The Aftermath of the Dixiecrat’s Failed Campaign
Part Twelve: What would the Dixiecrats do next?
President Truman’s Democratic victory at the polls put a huge question mark on the political future of the Dixiecrats. Almost immediately following the election, America assumed Wallace’s third party would dissolve, but there was much more uncertainty surrounding the Southern Democrats.
Jack Kroll, CIO Political Action Committee director, said, “The Democratic Party has rid itself of the two lunatic fringes, the extreme right as represented by the Dixiecrats, and the extreme left as represented by those who voted for Henry Wallace.” It wasn’t exactly a ‘welcome back’ sign[1].

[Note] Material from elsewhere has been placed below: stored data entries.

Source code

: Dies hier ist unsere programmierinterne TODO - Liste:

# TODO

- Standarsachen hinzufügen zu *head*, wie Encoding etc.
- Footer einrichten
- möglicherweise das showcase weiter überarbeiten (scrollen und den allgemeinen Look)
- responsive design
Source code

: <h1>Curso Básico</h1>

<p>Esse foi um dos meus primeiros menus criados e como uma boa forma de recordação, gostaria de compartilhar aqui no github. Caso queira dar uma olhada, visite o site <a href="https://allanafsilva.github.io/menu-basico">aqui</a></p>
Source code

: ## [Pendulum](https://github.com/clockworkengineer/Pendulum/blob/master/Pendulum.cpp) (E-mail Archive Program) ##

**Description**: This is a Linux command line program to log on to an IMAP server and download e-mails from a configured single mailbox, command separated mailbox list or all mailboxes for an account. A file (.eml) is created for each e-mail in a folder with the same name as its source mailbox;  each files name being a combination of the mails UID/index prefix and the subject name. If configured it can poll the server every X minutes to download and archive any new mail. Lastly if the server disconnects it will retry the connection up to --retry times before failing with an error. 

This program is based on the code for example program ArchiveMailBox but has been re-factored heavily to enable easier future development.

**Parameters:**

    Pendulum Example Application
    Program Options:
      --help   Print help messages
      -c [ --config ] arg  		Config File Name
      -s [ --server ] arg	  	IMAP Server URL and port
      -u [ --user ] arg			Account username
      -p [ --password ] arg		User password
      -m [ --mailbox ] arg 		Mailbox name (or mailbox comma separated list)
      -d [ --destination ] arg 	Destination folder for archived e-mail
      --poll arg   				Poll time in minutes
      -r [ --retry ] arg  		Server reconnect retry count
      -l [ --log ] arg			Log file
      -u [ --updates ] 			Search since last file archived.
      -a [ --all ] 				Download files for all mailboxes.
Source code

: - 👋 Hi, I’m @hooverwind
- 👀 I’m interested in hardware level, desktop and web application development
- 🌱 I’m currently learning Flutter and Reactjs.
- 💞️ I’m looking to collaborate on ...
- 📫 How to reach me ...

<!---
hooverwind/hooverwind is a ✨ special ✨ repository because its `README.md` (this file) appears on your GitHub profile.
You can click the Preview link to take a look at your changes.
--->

Governor Thurmond issued a post-election statement where he said he still considered himself a member of the Democratic party. Still, he would not be dictated to by the Democratic National Party or Chairman McGrath. Thurmond said that the members of the Democratic Party of South Carolina operated their party separate from the National Party. Although Senator McGrath had already recognized a different and pro-Truman group, the official Democratic Party of South Carolina[2].
The South Carolina Dixiecrats got caught in a trap of their own making. John McCray, the state chairman of the Progressive Democrats, was credited with having influenced and rallied Black Southerners to get out and vote. The Progressive Democrats were the pro-Truman group that McGrath made the official state party. After the election was over, the South Carolina Dixiecrats contended that they were the real Democrats and entitled to be recognized[3].
Chairman McCray put out a statement in the Charleston News and Courier, which said, “For the first time in history, we have been able to trap the South’s worst element in one bag. We’ve tied the top and don’t intend to let in one breath of air until and unless we are assured white supremacy has been suffocated.”
Despite the bitter words, many in the Democratic National Party were hoping to make amends with the Southern Democrats and bring the party back together[4]. Therefore, Democrats brushed off former First Lady Eleanor Roosevelt’s proposal to purge the Dixiecrats from the Democratic Party[5].
There was early talk of banning the Dixiecrats from committee assignments in the 81st Congress[6]. One petition got 100,000 signatures to bar four Dixiecrats from even taking office[7]. But ultimately, all the elected Dixiecrats went to Congress and sat on committees[8].
Southern Democrats and the GOP had often teamed up on economic issues in the previous Congressional sessions[9]. So, Truman and his aides right away began devising a plan to prevent a Dixiecrat-Republican Coalition by calculating the support that they would have in the Senate to base their legislative program[10].
President Truman was going to push through as many civil rights bills as he could. The concern was whether the Dixiecrats would resort to a filibuster in the Senate. Two months before the 81st Congress was to begin, there was already a discussion on cloture rules. The Truman administration bet that Dixiecrats would be unable to block a rule change that would make cloture applicable to a motion to take up a bill or any other pending business or pending measure[11].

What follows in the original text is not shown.